Professeur invité au Département de sciences des religions de l’UQAM depuis 2006, M. Lucier a partagé avec nous quelques souvenirs de cette époque. Il nous a également parlé des défis qui attendent le milieu de l’éducation dans « l’après-COVID ».

M. Lucier, quels ont été les bons coups du Conseil sous votre présidence?

Avec mon équipe, nous avons mis l’accent sur l’étude du système d’éducation, ses objectifs, ses articulations, ses règles de fonctionnement. Cela a été marquant et porté positivement par les membres du Conseil et les commissions de l’époque. Le Conseil avait décidé de s’orienter sur les régimes pédagogiques, les programmes d’enseignement, la formation professionnelle et les transitions entre les ordres d’enseignement.

Parallèlement, nous avons voulu partager davantage les savoirs du Conseil en encourageant la publication d’études et de rapports signés par nos agents de recherche. Enfin, entre 1984 et 1989, le Conseil a été très présent et branché dans le milieu de l’éducation.
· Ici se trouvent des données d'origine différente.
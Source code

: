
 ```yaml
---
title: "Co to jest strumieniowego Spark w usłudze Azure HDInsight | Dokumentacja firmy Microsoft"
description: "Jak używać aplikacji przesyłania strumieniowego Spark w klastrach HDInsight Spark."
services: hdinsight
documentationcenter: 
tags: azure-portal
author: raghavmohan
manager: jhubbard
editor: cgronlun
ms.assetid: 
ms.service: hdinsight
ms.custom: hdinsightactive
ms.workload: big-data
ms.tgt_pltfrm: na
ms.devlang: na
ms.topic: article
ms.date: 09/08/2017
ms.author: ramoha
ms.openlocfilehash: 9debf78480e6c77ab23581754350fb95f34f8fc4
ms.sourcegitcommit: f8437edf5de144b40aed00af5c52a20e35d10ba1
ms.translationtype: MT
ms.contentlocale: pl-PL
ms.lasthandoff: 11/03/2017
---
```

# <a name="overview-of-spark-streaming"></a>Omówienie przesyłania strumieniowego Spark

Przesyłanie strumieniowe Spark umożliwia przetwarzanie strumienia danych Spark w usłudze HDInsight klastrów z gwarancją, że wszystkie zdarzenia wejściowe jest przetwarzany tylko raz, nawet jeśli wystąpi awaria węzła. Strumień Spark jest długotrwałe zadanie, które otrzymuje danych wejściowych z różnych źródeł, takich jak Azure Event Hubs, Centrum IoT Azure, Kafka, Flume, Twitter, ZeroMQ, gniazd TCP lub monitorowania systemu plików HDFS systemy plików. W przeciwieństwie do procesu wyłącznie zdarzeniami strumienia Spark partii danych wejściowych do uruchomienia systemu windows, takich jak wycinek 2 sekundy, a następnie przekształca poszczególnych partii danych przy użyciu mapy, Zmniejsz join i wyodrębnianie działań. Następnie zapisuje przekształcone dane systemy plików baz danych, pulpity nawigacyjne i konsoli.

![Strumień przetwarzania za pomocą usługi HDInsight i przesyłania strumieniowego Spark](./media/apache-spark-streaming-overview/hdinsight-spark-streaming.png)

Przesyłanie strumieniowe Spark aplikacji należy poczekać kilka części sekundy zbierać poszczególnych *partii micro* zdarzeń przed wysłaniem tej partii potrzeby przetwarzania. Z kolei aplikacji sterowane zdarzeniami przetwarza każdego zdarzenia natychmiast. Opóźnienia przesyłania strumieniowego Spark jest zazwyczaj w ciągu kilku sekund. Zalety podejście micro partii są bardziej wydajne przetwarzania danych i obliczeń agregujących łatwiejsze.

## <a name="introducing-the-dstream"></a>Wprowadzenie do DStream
Nous discutions notamment beaucoup de nos avis avec les gens des réseaux et avec le ministre de l’Éducation.

Quels ont été vos coups de cœur, et pourquoi?
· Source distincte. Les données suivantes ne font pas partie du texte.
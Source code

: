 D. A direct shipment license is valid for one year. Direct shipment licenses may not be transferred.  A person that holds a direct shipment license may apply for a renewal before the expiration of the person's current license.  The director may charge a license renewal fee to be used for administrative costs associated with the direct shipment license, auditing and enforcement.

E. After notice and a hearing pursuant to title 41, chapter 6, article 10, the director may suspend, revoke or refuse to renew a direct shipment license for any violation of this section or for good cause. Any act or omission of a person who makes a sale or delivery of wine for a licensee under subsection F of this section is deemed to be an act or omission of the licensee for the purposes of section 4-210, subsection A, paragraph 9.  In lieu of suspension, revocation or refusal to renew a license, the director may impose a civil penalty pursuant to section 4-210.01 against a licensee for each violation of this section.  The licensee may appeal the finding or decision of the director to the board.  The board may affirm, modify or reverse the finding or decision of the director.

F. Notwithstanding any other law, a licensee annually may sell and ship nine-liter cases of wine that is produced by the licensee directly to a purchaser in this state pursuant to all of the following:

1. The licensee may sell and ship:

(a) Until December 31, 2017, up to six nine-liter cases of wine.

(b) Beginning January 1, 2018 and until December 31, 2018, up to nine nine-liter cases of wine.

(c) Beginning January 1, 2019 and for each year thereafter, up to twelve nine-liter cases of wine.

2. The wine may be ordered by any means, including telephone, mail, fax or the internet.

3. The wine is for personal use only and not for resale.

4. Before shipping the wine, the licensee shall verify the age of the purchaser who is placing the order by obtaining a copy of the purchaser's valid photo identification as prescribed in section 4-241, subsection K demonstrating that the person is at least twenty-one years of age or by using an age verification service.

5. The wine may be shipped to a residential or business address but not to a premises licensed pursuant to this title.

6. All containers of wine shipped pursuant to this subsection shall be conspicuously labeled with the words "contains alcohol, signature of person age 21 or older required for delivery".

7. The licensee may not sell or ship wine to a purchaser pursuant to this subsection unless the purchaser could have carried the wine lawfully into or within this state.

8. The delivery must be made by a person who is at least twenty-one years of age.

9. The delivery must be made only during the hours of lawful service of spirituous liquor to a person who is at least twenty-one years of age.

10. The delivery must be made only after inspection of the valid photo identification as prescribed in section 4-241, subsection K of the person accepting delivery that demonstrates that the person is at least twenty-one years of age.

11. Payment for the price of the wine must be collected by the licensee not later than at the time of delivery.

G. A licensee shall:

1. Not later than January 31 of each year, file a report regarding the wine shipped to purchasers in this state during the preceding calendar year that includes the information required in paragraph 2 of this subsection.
Je garde plusieurs bons souvenirs, mais j’aime me rappeler l’avis sur la Confessionnalité scolaire de 1986. Le Conseil recommandait alors au ministre de l’Éducation de faire en sorte que le gouvernement du Québec inclue la question de la confessionnalité scolaire dans le dossier des prochaines négociations constitutionnelles. Cet avis a été visionnaire, car il donnait la piste de la discussion constitutionnelle suivie 11 ans plus tard. Ce fut un beau moment.
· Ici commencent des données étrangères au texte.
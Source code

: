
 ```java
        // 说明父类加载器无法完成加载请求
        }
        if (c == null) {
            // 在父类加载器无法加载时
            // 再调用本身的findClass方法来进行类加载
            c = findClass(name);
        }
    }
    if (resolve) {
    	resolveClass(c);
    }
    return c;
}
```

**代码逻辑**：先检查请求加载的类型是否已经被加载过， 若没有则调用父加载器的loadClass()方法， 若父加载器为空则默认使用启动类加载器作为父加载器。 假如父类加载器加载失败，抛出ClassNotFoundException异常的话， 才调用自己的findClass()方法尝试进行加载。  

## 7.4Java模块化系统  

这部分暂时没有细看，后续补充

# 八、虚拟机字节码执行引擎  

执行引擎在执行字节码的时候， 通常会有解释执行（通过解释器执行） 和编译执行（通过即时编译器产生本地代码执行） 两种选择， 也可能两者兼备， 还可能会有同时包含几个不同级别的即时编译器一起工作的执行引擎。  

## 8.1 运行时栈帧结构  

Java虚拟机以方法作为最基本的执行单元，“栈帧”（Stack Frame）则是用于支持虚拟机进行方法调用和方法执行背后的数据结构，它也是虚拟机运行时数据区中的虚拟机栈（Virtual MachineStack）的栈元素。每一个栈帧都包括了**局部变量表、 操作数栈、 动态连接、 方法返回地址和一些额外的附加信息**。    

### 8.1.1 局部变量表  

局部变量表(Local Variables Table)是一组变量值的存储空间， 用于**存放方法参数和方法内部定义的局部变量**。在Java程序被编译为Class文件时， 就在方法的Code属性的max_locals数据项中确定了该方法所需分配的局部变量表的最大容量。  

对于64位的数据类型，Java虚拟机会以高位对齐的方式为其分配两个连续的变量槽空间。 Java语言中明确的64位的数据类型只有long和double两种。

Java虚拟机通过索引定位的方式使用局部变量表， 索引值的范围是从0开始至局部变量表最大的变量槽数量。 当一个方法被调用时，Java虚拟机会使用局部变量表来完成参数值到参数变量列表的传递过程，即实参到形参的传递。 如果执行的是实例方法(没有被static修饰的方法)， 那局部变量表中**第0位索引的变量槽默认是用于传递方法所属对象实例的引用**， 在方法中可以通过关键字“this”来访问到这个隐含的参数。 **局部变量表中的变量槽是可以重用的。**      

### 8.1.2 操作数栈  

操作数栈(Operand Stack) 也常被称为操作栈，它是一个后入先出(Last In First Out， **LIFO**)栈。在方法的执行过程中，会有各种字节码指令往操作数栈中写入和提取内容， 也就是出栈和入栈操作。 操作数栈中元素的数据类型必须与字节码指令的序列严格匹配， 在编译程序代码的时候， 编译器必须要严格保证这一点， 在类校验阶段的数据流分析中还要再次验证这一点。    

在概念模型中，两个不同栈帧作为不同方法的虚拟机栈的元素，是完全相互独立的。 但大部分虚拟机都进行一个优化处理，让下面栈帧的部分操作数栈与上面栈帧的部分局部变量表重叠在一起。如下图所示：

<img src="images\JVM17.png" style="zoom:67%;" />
Je mentionnerais aussi les 25 ans du rapport Parent. Le Conseil avait alors produit une synthèse de ce qui avait été fait et mentionné les défis qui restaient à affronter pour l’ensemble du système.

Mon plus grand coup de cœur reste toutefois les personnes au sein du Conseil, soit la permanence, les membres de la Table et des différentes commissions. Il y avait des individus très branchés dans les grands réseaux de la société québécoise, que ce soit les institutions publiques, les entreprises, les syndicats, les communautés, y compris des communautés autochtones. D’ailleurs, certaines personnes qui étaient mobilisées à l’époque ont été nommées par la suite à la présidence du CSE. Le Conseil a toujours été le point de rencontre de gens qui ne se seraient pas rencontrés autrement, mais qui se rassemblaient autour d’une cause commune, l’éducation, et qui acceptaient de mettre de côté leurs intérêts particuliers pour en discuter. Cela fonctionnait, car on réussissait à faire l’unanimité malgré des horizons extrêmement différents.

Selon votre expertise, quel est le plus grand défi auquel sera confronté le milieu de l’éducation dans la période après-COVID?

La pandémie met en évidence les problèmes déjà existants et il va y avoir des dégâts à réparer. Ce sont toujours les mêmes défis, mais la pandémie les fait ressortir davantage. Par exemple, on voit encore plus cruellement les problèmes liés aux inégalités, à l’apprentissage et au bien-être des enfants et des adolescents (environnement, école, milieu familial).

Le confinement a aussi validé l’importance d’améliorer l’enseignement à distance, qui est une excellente solution de rechange.

La pandémie nous a permis d’avoir un regard plus aiguisé sur ces problèmes et j’espère qu’on s’en souviendra assez longtemps pour s’occuper des « vraies affaires ».